Private Is More Personal!
If you absolutely MUST chime in? Take it private. Don’t blast anyone via their feed, where it’s visible for all and sundry to see. No matter how gently you think you’ve broached a subject, it’s not right to call anyone out publicly (unless they’re a plagiarist or a bully- and even then I always go private first). Attacks like this make you look like a d-bag. And I use the word “attack” advisedly. It’s like a physical blow to the recipient.
Don’t tell anyone they’re doing it wrong? Instead, privately, ask if they’ve had a chance to check out the changes to ToS, or the latest news on the specific topic. Let them gain the knowledge on their own. If they ignore your private “proof” of something not right, maybe you need to consider they’re doing what works for them and you need to just let it go.
But, Mallie … look at your own blog posts. You regularly call people out!
No, actually, I don’t! I call out actions. You’ll NEVER see a handle attached to a read about the dumb that is the automated DM. You never see a name when I’m feeling dismay at Facebook group faux pas. Actions don’t have feelings. Actions don’t feel persecuted. Actions don’t feel like they’ve been slapped in the face.

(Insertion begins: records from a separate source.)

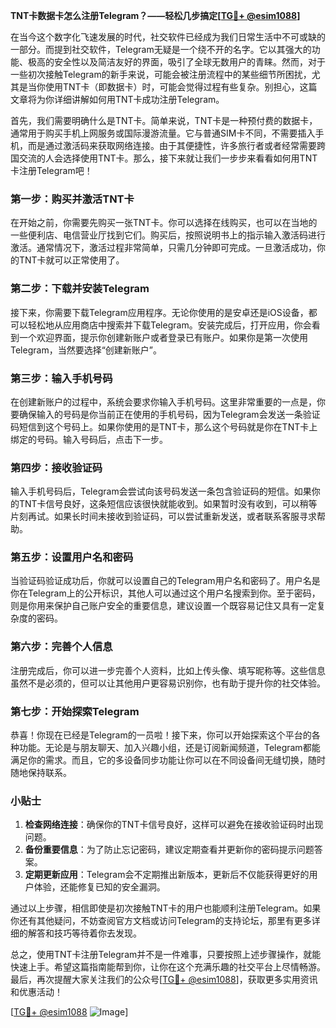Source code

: **TNT卡数据卡怎么注册Telegram？——轻松几步搞定[[TG💪+ @esim1088](https://t.me/s/esim1088)]**

在当今这个数字化飞速发展的时代，社交软件已经成为我们日常生活中不可或缺的一部分。而提到社交软件，Telegram无疑是一个绕不开的名字。它以其强大的功能、极高的安全性以及简洁友好的界面，吸引了全球无数用户的青睐。然而，对于一些初次接触Telegram的新手来说，可能会被注册流程中的某些细节所困扰，尤其是当你使用TNT卡（即数据卡）时，可能会觉得过程有些复杂。别担心，这篇文章将为你详细讲解如何用TNT卡成功注册Telegram。

首先，我们需要明确什么是TNT卡。简单来说，TNT卡是一种预付费的数据卡，通常用于购买手机上网服务或国际漫游流量。它与普通SIM卡不同，不需要插入手机，而是通过激活码来获取网络连接。由于其便捷性，许多旅行者或者经常需要跨国交流的人会选择使用TNT卡。那么，接下来就让我们一步步来看看如何用TNT卡注册Telegram吧！

### **第一步：购买并激活TNT卡**
在开始之前，你需要先购买一张TNT卡。你可以选择在线购买，也可以在当地的一些便利店、电信营业厅找到它们。购买后，按照说明书上的指示输入激活码进行激活。通常情况下，激活过程非常简单，只需几分钟即可完成。一旦激活成功，你的TNT卡就可以正常使用了。

### **第二步：下载并安装Telegram**
接下来，你需要下载Telegram应用程序。无论你使用的是安卓还是iOS设备，都可以轻松地从应用商店中搜索并下载Telegram。安装完成后，打开应用，你会看到一个欢迎界面，提示你创建新账户或者登录已有账户。如果你是第一次使用Telegram，当然要选择“创建新账户”。

### **第三步：输入手机号码**
在创建新账户的过程中，系统会要求你输入手机号码。这里非常重要的一点是，你要确保输入的号码是你当前正在使用的手机号码，因为Telegram会发送一条验证码短信到这个号码上。如果你使用的是TNT卡，那么这个号码就是你在TNT卡上绑定的号码。输入号码后，点击下一步。

### **第四步：接收验证码**
输入手机号码后，Telegram会尝试向该号码发送一条包含验证码的短信。如果你的TNT卡信号良好，这条短信应该很快就能收到。如果暂时没有收到，可以稍等片刻再试。如果长时间未接收到验证码，可以尝试重新发送，或者联系客服寻求帮助。

### **第五步：设置用户名和密码**
当验证码验证成功后，你就可以设置自己的Telegram用户名和密码了。用户名是你在Telegram上的公开标识，其他人可以通过这个用户名搜索到你。至于密码，则是你用来保护自己账户安全的重要信息，建议设置一个既容易记住又具有一定复杂度的密码。

### **第六步：完善个人信息**
注册完成后，你可以进一步完善个人资料，比如上传头像、填写昵称等。这些信息虽然不是必须的，但可以让其他用户更容易识别你，也有助于提升你的社交体验。

### **第七步：开始探索Telegram**
恭喜！你现在已经是Telegram的一员啦！接下来，你可以开始探索这个平台的各种功能。无论是与朋友聊天、加入兴趣小组，还是订阅新闻频道，Telegram都能满足你的需求。而且，它的多设备同步功能让你可以在不同设备间无缝切换，随时随地保持联系。

### **小贴士**
1. **检查网络连接**：确保你的TNT卡信号良好，这样可以避免在接收验证码时出现问题。
2. **备份重要信息**：为了防止忘记密码，建议定期查看并更新你的密码提示问题答案。
3. **定期更新应用**：Telegram会不定期推出新版本，更新后不仅能获得更好的用户体验，还能修复已知的安全漏洞。

通过以上步骤，相信即使是初次接触TNT卡的用户也能顺利注册Telegram。如果你还有其他疑问，不妨查阅官方文档或访问Telegram的支持论坛，那里有更多详细的解答和技巧等待着你去发现。

总之，使用TNT卡注册Telegram并不是一件难事，只要按照上述步骤操作，就能快速上手。希望这篇指南能帮到你，让你在这个充满乐趣的社交平台上尽情畅游。最后，再次提醒大家关注我们的公众号[[TG💪+ @esim1088](https://t.me/s/esim1088)]，获取更多实用资讯和优惠活动！

[[TG💪+ @esim1088](https://t.me/s/esim1088) ![Image](https://i.postimg.cc/4NQfJmqS/Snipaste-2025-05-13-00-14-12.png)]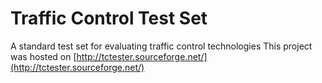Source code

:# Traffic Control Test Set
A standard test set for evaluating traffic control technologies
This project was hosted on [http://tctester.sourceforge.net/](http://tctester.sourceforge.net/)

But people do. And as snarky as I am, I’m a people person. And I know and like many a person who engages in actions I find questionable. Amazingly enough, when I call out actions I still manage to remain friendly with these peers. Because I don’t attack any of them personally. And I never will.
Help Yourself First!
If your unsolicited advice causes the recipient to snarl at you, you might want to rethink your approach. If that helpful hint gets you unfollowed, you might want to take a deeper look at your own actions and stop trying to sort out everyone around you.
Share Your Thoughts & Comments!
We love a good discussion and appreciate dissenting opinions, too!
Excellent article, Mallie! Thank you for the shout out! I couldn’t agree with you more that if someone must chime in with advice, it should be done privately. It would be great if there was an official Facebook Netiquette Policy that each had to agree to follow before they were allowed to join FB. You nailed this, Mallie! And, I love the story of the little girl. Although sad for that little girl, it served as the perfect analogy.
Thanks so much for chiming in, Robin.
The little girl, aged 6, was me – and I learned my lesson!
I enjoyed reading your post and your title really resonated with me. I agree that unsolicited advice is often unwelcome and is better given privately. Besides, our perception of the correct way to do things may be subjective and therefore open to debate.
Thanks, Chichi. You’re so right about the “right way” being subjective and open to interpretation, especially when it comes to digital and social media marketing.
Oh my goodness, I knew it all too!! 🙂 Can you imagine the girl fights we coulda had?!
Excellent way of illustrating your point in this well written (as usual) article!
Thanks, Pauline. I was a sensitive know-it-all. I really thought I was helping. My fighting nature didn’t come out until a bit later in life!